TestCompactor_DeleteLocalSyncFiles flakes on test-no-race (arm64) with:

--- FAIL: TestCompactor_DeleteLocalSyncFiles (2.86s)
    compactor_test.go:1855: 
        Error Trace: /__w/cortex/cortex/pkg/compactor/compactor_test.go:1855
        Error:      Should not be zero, but was 0
        Test:       TestCompactor_DeleteLocalSyncFiles

Observed in https://github.com/cortexproject/cortex/actions/runs/26555111751/job/78225222195 (PR #7563, which only modifies MAINTAINERS.md — confirming pre-existing flake). The test-no-race (amd64) job in the same run passed. A very similar TestPartitionCompactor_DeleteLocalSyncFiles failure showed up in run 26491543042 with the identical Should not be zero, but was 0 signature at compactor_paritioning_test.go:1631.

What line 1855 asserts

// pkg/compactor/compactor_test.go:1849-1855
cortex_testutil.Poll(t, 10*time.Second, 1.0, func() any {
    return prom_testutil.ToFloat64(c2.CompactionRunsCompleted)
})

// Let's check how many users second compactor has.
c2Users := len(c2.listTenantsWithMetaSyncDirectories())
require.NotZero(t, c2Users)

The test fixture creates 10 fixed tenants (user-1..user-10), starts c1, waits for one compaction run, then starts c2 and asserts c2 owns at least one tenant.

To Reproduce

Timing/scheduling-dependent flake; most reproducible on slower (arm64) runners.

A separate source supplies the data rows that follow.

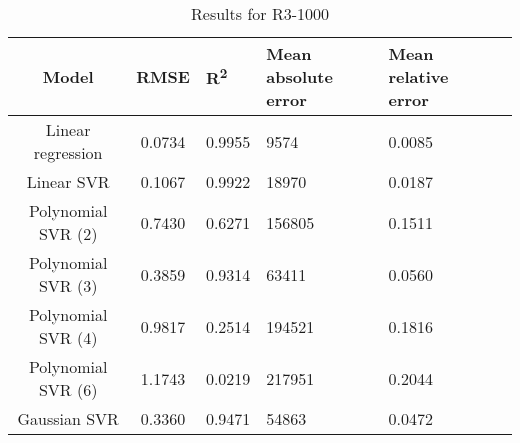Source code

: \begin{table}[H]
\centering
\begin{adjustbox}{center}
\begin{tabular}{c | c M{1.2cm} M{2.5cm} M{2.5cm} M{1.8cm}}
Model & RMSE & R\textsuperscript{2} & Mean absolute error & Mean relative error \tabularnewline
\hline
Linear regression & 0.0734 & 0.9955 &   9574 & 0.0085 \\
Linear SVR & 0.1067 & 0.9922 &  18970 & 0.0187 \\
Polynomial SVR (2) & 0.7430 & 0.6271 & 156805 & 0.1511 \\
Polynomial SVR (3) & 0.3859 & 0.9314 &  63411 & 0.0560 \\
Polynomial SVR (4) & 0.9817 & 0.2514 & 194521 & 0.1816 \\
Polynomial SVR (6) & 1.1743 & 0.0219 & 217951 & 0.2044 \\
Gaussian SVR & 0.3360 & 0.9471 &  54863 & 0.0472 \\
\end{tabular}
\end{adjustbox}
\\
\caption{Results for R3-1000}
\label{tab:coreonly_linear_R3_1000}
\end{table}
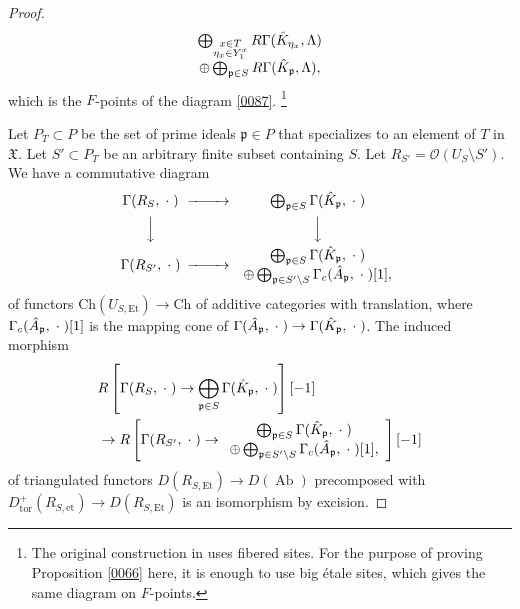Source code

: \documentclass{amsart}
\theoremstyle{remark}
\numberwithin{equation}{section}
\newcommand{\Order}{\mathcal{O}}
\newcommand{\et}{\mathrm{et}}
\newcommand{\Et}{\mathrm{Et}}
\newcommand{\tor}{\mathrm{tor}}
\newcommand{\var}{\;\cdot\;}
\newcommand{\Ch}{\mathrm{Ch}}
\newcommand{\ideal}[1]{\mathfrak{#1}}
\DeclareMathOperator{\Ab}{Ab}
\begin{document}
\begin{proof}
\[\begin{CD}
\begin{array}{c}
							\bigoplus_{
								\substack{
									x \in T \\
									\eta_{x} \in Y_{1}^{x}
								}
							}
								R \Gamma(\Hat{K}_{\eta_{x}}, \Lambda)
						\\
						\oplus
							\bigoplus_{\ideal{p} \in S}
								R \Gamma(\Hat{K}_{\ideal{p}}, \Lambda),
					\end{array}
			\end{CD}
		\]
	which is the $F$-points of the diagram \eqref{0087}.%
	\footnote{
		The original construction in \cite[Section 4.6]{Suz24} uses fibered sites.
		For the purpose of proving Proposition \ref{0066} here,
		it is enough to use big \'etale sites,
		which gives the same diagram on $F$-points.
	}
	
	Let $P_{T} \subset P$ be the set of prime ideals $\ideal{p} \in P$
	that specializes to an element of $T$ in $\mathfrak{X}$.
	Let $S' \subset P_{T}$ be an arbitrary finite subset containing $S$.
	Let $R_{S'} = \Order(U_{S} \setminus S')$.
	We have a commutative diagram
		\begin{equation} \label{0102}
			\begin{CD}
					\Gamma(R_{S}, \var)
				@>>>
					\bigoplus_{\ideal{p} \in S}
						\Gamma(\Hat{K}_{\ideal{p}}, \var)
				\\ @VVV @VVV \\
					\Gamma(R_{S'}, \var)
				@>>>
					\begin{array}{c}
							\bigoplus_{\ideal{p} \in S}
								\Gamma(\Hat{K}_{\ideal{p}}, \var)
						\\
						\oplus
							\bigoplus_{\ideal{p} \in S' \setminus S}
								\Gamma_{c}(\Hat{A}_{\ideal{p}}, \var)[1],
					\end{array}
			\end{CD}
		\end{equation}
	of functors $\Ch(U_{S, \Et}) \to \Ch$ of additive categories with translation,
	where $\Gamma_{c}(\Hat{A}_{\ideal{p}}, \var)[1]$ is the mapping cone of
	$\Gamma(\Hat{A}_{\ideal{p}}, \var) \to \Gamma(\Hat{K}_{\ideal{p}}, \var)$.
	The induced morphism
		\begin{align*}
			&
					R \left[
							\Gamma(R_{S}, \var)
						\to
							\bigoplus_{\ideal{p} \in S}
								\Gamma(\Hat{K}_{\ideal{p}}, \var)
					\right][-1]
			\\
			&	\to
					R \left[
							\Gamma(R_{S'}, \var)
						\to
							\begin{array}{c}
									\bigoplus_{\ideal{p} \in S}
										\Gamma(\Hat{K}_{\ideal{p}}, \var)
								\\
								\oplus
									\bigoplus_{\ideal{p} \in S' \setminus S}
										\Gamma_{c}(\Hat{A}_{\ideal{p}}, \var)[1],
							\end{array}
					\right][-1]
		\end{align*}
	of triangulated functors $D(R_{S, \Et}) \to D(\Ab)$
	precomposed with $D_{\tor}^{+}(R_{S, \et}) \to D(R_{S, \Et})$
	is an isomorphism by excision.
	

\end{proof}
\end{document}
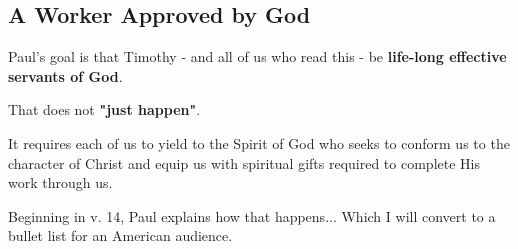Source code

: \documentclass[12pt]{article} %
\begin{document}
\subsection{A Worker Approved by God}

Paul's goal is that Timothy - and all of us who read this - 
be \textbf{life-long effective servants of God}.

That does not \textbf{"just happen"}.

It requires each of us to yield to the Spirit of God who seeks
to conform us to the character of Christ and equip us with
spiritual gifts required to complete His work through us.

Beginning in v. 14, Paul explains how that happens... Which I will
convert to a bullet list for an American audience.
\end{document}
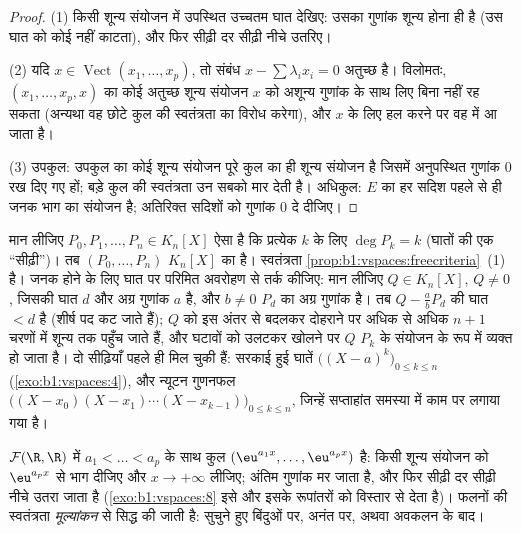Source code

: \begin{proof}
(1) किसी शून्य संयोजन में उपस्थित उच्चतम घात देखिए: उसका गुणांक शून्य होना
ही है (उस घात को कोई नहीं काटता), और फिर सीढ़ी दर सीढ़ी नीचे उतरिए।

(2) यदि $x \in \operatorname{Vect}(x_1, \dots, x_p)$, तो संबंध $x -
\sum\lambda_i x_i = 0$ अतुच्छ है। विलोमतः, $(x_1, \dots, x_p, x)$ का कोई
अतुच्छ शून्य संयोजन $x$ को अशून्य गुणांक के साथ लिए बिना नहीं रह सकता
(अन्यथा वह छोटे कुल की स्वतंत्रता का विरोध करेगा), और $x$ के लिए हल करने पर
वह  में आ जाता है।

(3) उपकुल: उपकुल का कोई शून्य संयोजन पूरे कुल का ही शून्य संयोजन है जिसमें
अनुपस्थित गुणांक $0$ रख दिए गए हों; बड़े कुल की स्वतंत्रता उन सबको मार देती
है। अधिकुल: $E$ का हर सदिश पहले से ही जनक भाग का संयोजन है; अतिरिक्त सदिशों
को गुणांक $0$ दे दीजिए।
\end{proof}

\begin{example}[सीढ़ी सिद्धांत]
\label{ex:b1:vspaces:staircase}
मान लीजिए $P_0, P_1, \dots, P_n \in K_n[X]$ ऐसा है कि प्रत्येक $k$ के लिए
$\deg P_k = k$ (घातों की एक ``सीढ़ी'')। तब $(P_0, \dots, P_n)$ $K_n[X]$ का
 है। स्वतंत्रता \cref{prop:b1:vspaces:freecriteria}~(1) है। जनक होने के
लिए घात पर परिमित अवरोहण से तर्क कीजिए: मान लीजिए $Q \in K_n[X]$, $Q \neq
0$, जिसकी घात $d$ और अग्र गुणांक $a$ है, और $b \neq 0$ $P_d$ का अग्र गुणांक
है। तब $Q - \frac ab P_d$ की घात $< d$ है (शीर्ष पद कट जाते हैं); $Q$ को इस
अंतर से बदलकर दोहराने पर अधिक से अधिक $n + 1$ चरणों में शून्य  तक पहुँच
जाते हैं, और घटावों को उलटकर खोलने पर $Q$ $P_k$ के संयोजन के रूप में व्यक्त
हो जाता है। दो सीढ़ियाँ पहले ही मिल चुकी हैं: सरकाई हुई घातें
$\bigl((X-a)^k\bigr)_{0 \leq k \leq n}$ (\cref{exo:b1:vspaces:4}), और न्यूटन
गुणनफल $\bigl((X - x_0)(X - x_1)\cdots(X - x_{k-1})\bigr)_{0 \leq k \leq
n}$, जिन्हें सप्ताहांत समस्या में काम पर लगाया गया है।
\end{example}

\begin{example}\label{ex:b1:vspaces:functionfree}
$\mathcal{F}(\R,\R)$ में $a_1 < \dots < a_p$ के साथ कुल $(\eu^{a_1 x},
\dots, \eu^{a_p x})$  है: किसी शून्य संयोजन को $\eu^{a_p x}$ से भाग
दीजिए और $x \to +\infty$ लीजिए; अंतिम गुणांक मर जाता है, और फिर सीढ़ी दर
सीढ़ी नीचे उतरा जाता है (\cref{exo:b1:vspaces:8} इसे और इसके रूपांतरों को
विस्तार से देता है)। फलनों की स्वतंत्रता \emph{मूल्यांकन} से सिद्ध की जाती
है: सुचुने हुए बिंदुओं पर, अनंत पर, अथवा अवकलन के बाद।
\end{example}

  1. Run the test repeatedly:
    go test -run '^TestCompactor_DeleteLocalSyncFiles$' ./pkg/compactor/... -count=50
    
  2. Intermittently it fails at compactor_test.go:1855 with Should not be zero, but was 0: the second compactor (c2) completed a compaction cycle but owned 0 users that cycle. The sibling TestPartitionCompactor_DeleteLocalSyncFiles fails the same way at compactor_paritioning_test.go:1631.

Expected behavior

TestCompactor_DeleteLocalSyncFiles (and its partitioning sibling) pass consistently; the ownership assertion only runs once c2 has actually observed itself owning at least one user in the ring.

Root cause analysis

Two complementary hypotheses, both plausible:

Hypothesis A: ring-view startup race

The Poll only waits for CompactionRunsCompleted == 1.0, but CompactionRunsCompleted is incremented at the end of compactUsers() (compactor.go:826-840) as long as no errors occurred — even if ownedUsers is empty (non-owned users continue at compactor.go:868-927, which is not an error). So a successful "I owned 0 users" cycle still trips the Poll.

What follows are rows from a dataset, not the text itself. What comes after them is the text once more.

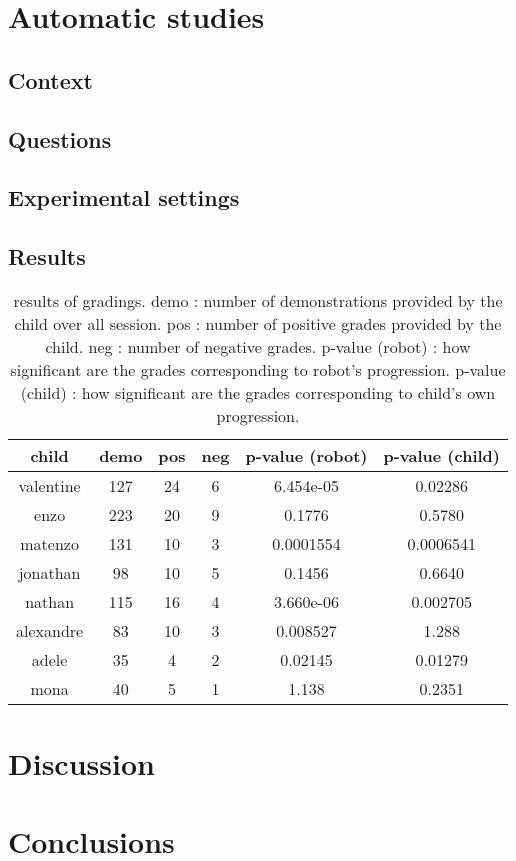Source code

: \documentclass{sig-alternate}
\begin{document}
\section{Automatic studies}
\subsection{Context}
\subsection{Questions}
\subsection{Experimental settings}
\subsection{Results}
\begin{table}
    \centering
    \begin{tabular}{|c|c|c|c|c|c|}
        \hline
        child & demo & pos & neg & p-value (robot) & p-value (child)\\ \hline
        valentine & 127 & 24 & 6 & 6.454e-05 & 0.02286\\ \hline
        enzo & 223 & 20 & 9 & 0.1776 & 0.5780\\ \hline
        matenzo & 131 & 10 & 3 & 0.0001554 & 0.0006541\\ \hline
        jonathan & 98 & 10 & 5 &  0.1456 & 0.6640\\ \hline
        nathan & 115 & 16 & 4 & 3.660e-06 & 0.002705\\ \hline
        alexandre & 83 & 10 & 3 & 0.008527 & 1.288\\ \hline
        adele & 35 & 4 & 2 & 0.02145 & 0.01279\\ \hline
        mona & 40 & 5 & 1 &  1.138 & 0.2351\\ \hline
    \end{tabular}
    \caption{results of gradings. demo : number of demonstrations provided by
        the child over all session. pos : number of positive grades provided by
        the child. neg : number of negative grades. p-value (robot) : how
        significant are the grades corresponding to robot's progression. p-value
    (child) : how significant are the grades corresponding to child's own progression.}
\end{table}


\section{Discussion}

\section{Conclusions}


 
\end{document}
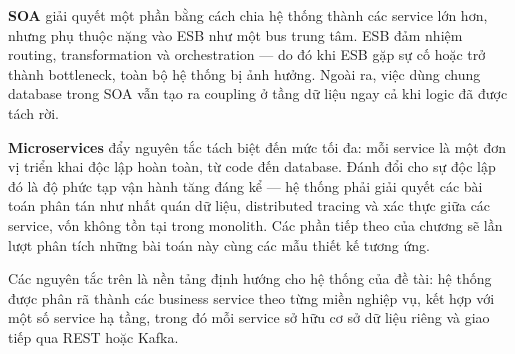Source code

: \documentclass[../DoAn.tex]{subfiles}
\begin{document}
\textbf{SOA} giải quyết một phần bằng cách chia hệ thống thành các service lớn hơn, nhưng
phụ thuộc nặng vào ESB như một bus trung tâm. ESB đảm nhiệm routing, transformation và
orchestration --- do đó khi ESB gặp sự cố hoặc trở thành bottleneck, toàn bộ hệ thống bị
ảnh hưởng. Ngoài ra, việc dùng chung database trong SOA vẫn tạo ra coupling ở tầng dữ liệu
ngay cả khi logic đã được tách rời.

\textbf{Microservices} đẩy nguyên tắc tách biệt đến mức tối đa: mỗi service là một đơn vị
triển khai độc lập hoàn toàn, từ code đến database. Đánh đổi cho sự độc lập đó là độ phức
tạp vận hành tăng đáng kể --- hệ thống phải giải quyết các bài toán phân tán như nhất quán
dữ liệu, distributed tracing và xác thực giữa các service, vốn không tồn tại trong monolith.
Các phần tiếp theo của chương sẽ lần lượt phân tích những bài toán này cùng các mẫu thiết
kế tương ứng.

Các nguyên tắc trên là nền tảng định hướng cho hệ thống của đề tài: hệ thống được phân rã thành các business service theo từng miền nghiệp vụ, kết hợp với một số service hạ tầng, trong đó mỗi service sở hữu cơ sở dữ liệu riêng và giao tiếp qua REST hoặc Kafka.


\end{document}

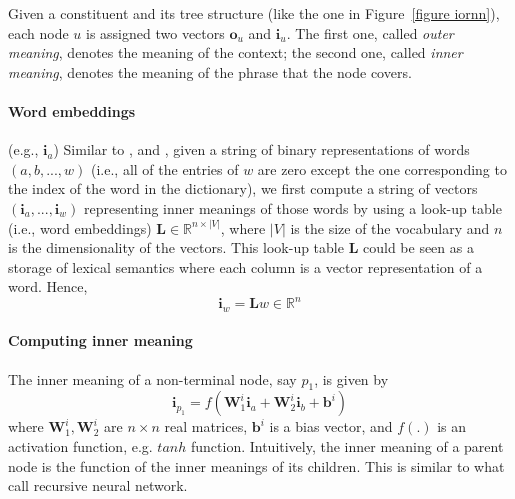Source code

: \documentclass[10pt]{article}
\begin{document}
Given a constituent and its tree structure (like the one in Figure~\ref{figure iornn}), 
each node $u$ is assigned two vectors $\mathbf{o}_u$ and $\mathbf{i}_u$. The first one,
called \textit{outer meaning}, denotes the meaning of the context; the second one, 
called \textit{inner meaning}, denotes the meaning of the phrase that the node covers.

\paragraph{Word embeddings} (e.g., $\mathbf{i}_a$)
Similar to \cite{socher_learning_2010}, and \cite{collobert_natural_2011}, given a string of binary
representations of words $(a, b, ..., w)$ (i.e., all of the entries of $w$ are zero except the one 
corresponding to the index of the word in the dictionary), 
we first compute a string of vectors $(\mathbf{i}_{a},...,\mathbf{i}_{w})$ 
representing inner meanings of those words by using 
a look-up table (i.e., word embeddings) $\mathbf{L} \in \mathbb{R}^{n \times |V|}$, 
where $|V|$ is the size of the vocabulary and $n$ is the dimensionality of the vectors. 
This look-up table $\mathbf{L}$ could be seen as a storage of lexical semantics where each column 
is a vector representation of a word. Hence, 
\begin{equation}
    \label{equation compute word vector}
    \mathbf{i}_{w} = \mathbf{L} w \in \mathbb{R}^n
\end{equation}

\paragraph{Computing inner meaning} The inner meaning of a non-terminal node, say $p_1$, is given by
\begin{equation}
	\mathbf{i}_{p_1} = f(\mathbf{W}_1^i \mathbf{i}_{a} + \mathbf{W}_2^i \mathbf{i}_{b} + \mathbf{b}^i)
	\label{equation inner}
\end{equation}
where $\mathbf{W}_1^i, \mathbf{W}_2^i$ are $n \times n$ real matrices, 
$\mathbf{b}^i$ is a bias vector, and $f(.)$ is an activation function, e.g. $tanh$ 
function. Intuitively, the inner meaning of a parent node is the function of the inner meanings 
of its children. This is similar to what \cite{socher_learning_2010} call recursive neural network.
\end{document}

c2's ring view is built from two independent updates that race during startup:

  1. c2's lifecycler writes ACTIVE + tokens to the (shared) consul KV (ring/lifecycler.go:957-999).
  2. c2's Ring object pulls/watches KV and updates ringTokens (ring/ring.go:288-318).

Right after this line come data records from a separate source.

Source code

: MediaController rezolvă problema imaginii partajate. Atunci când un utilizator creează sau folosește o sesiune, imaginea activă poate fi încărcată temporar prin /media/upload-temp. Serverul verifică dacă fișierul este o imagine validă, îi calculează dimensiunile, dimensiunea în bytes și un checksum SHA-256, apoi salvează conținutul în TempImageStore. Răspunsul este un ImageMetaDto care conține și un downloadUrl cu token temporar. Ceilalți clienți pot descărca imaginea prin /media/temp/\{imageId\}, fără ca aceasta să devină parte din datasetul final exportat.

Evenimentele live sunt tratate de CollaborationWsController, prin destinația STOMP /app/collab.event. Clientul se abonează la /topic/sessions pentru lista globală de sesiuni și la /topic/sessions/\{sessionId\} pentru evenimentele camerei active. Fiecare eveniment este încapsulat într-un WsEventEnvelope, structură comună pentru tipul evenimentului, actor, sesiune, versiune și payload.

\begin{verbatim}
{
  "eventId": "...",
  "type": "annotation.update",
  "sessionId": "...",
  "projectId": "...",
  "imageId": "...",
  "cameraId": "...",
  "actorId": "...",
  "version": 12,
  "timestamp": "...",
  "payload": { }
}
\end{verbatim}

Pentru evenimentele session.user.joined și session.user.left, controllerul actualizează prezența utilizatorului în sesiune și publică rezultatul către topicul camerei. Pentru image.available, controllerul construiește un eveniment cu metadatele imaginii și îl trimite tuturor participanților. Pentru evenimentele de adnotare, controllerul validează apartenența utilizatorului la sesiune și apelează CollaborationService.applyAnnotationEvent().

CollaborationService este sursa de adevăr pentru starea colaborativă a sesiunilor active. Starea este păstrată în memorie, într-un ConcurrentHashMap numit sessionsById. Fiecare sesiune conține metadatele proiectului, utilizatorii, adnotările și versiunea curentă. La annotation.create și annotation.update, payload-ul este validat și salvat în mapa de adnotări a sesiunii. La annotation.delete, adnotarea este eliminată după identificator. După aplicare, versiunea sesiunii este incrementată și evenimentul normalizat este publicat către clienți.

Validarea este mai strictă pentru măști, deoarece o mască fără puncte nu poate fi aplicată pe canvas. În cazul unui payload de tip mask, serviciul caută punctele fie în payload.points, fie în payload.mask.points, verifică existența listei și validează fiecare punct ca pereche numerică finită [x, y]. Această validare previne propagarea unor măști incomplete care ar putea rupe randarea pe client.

WaitRingStability (compactor.go:736) polls only once per second with WaitStabilityMinDuration=1s / MaxDuration=5s (set by the test at lines 1811-1812). On a slow arm64 runner, the second poll can capture the ring view at a moment when c2's tokens have just been merged in, leaving the in-memory ringInstanceByToken map momentarily skewed — c.ring.Get then picks c1 for all 10 tenants for that cycle.

Hypothesis B: stochastic token distribution

Lifecyclers use 512 random tokens (pkg/compactor/compactor_ring.go:112-114) seeded with time.Now().UnixNano() (pkg/ring/token_generator.go:43-45). With only 10 fixed tenant IDs and 2 instances × 512 tokens, there is a small but non-zero chance every tenant hash maps to c1. arm64 just happened to be the job where the random draw hit. Polling longer won't help — same ring → same answer.

The two hypotheses are not mutually exclusive: a transient skew (A) can compound a borderline distribution (B).

Proposed fix (Hypothesis A path)

Poll on the actual condition (c2 owns ≥1 user), not the counter that ticks even on empty cycles.

--- a/pkg/compactor/compactor_test.go
+++ b/pkg/compactor/compactor_test.go
@@ -1846,11 +1846,16 @@ func TestCompactor_DeleteLocalSyncFiles(t *testing.T) {
 
 	// Now start second compactor, and wait until it runs compaction.
 	require.NoError(t, services.StartAndAwaitRunning(context.Background(), c2))
-	cortex_testutil.Poll(t, 10*time.Second, 1.0, func() any {
-		return prom_testutil.ToFloat64(c2.CompactionRunsCompleted)
+	// Wait until c2 has both completed a compaction cycle and observed itself
+	// owning at least one user in the ring. CompactionRunsCompleted increments
+	// even when no users were owned that cycle, so we must poll on the actual
+	// condition we depend on.
+	cortex_testutil.Poll(t, 30*time.Second, true, func() any {
+		return prom_testutil.ToFloat64(c2.CompactionRunsCompleted) >= 1 &&
+			len(c2.listTenantsWithMetaSyncDirectories()) > 0
 	})
 
-	// Let's check how many users second compactor has.
 	c2Users := len(c2.listTenantsWithMetaSyncDirectories())
 	require.NotZero(t, c2Users)

Same change should be applied to the sibling TestPartitionCompactor_DeleteLocalSyncFiles at pkg/compactor/compactor_paritioning_test.go:1624-1631 — it has identical structure and is the same failure pattern.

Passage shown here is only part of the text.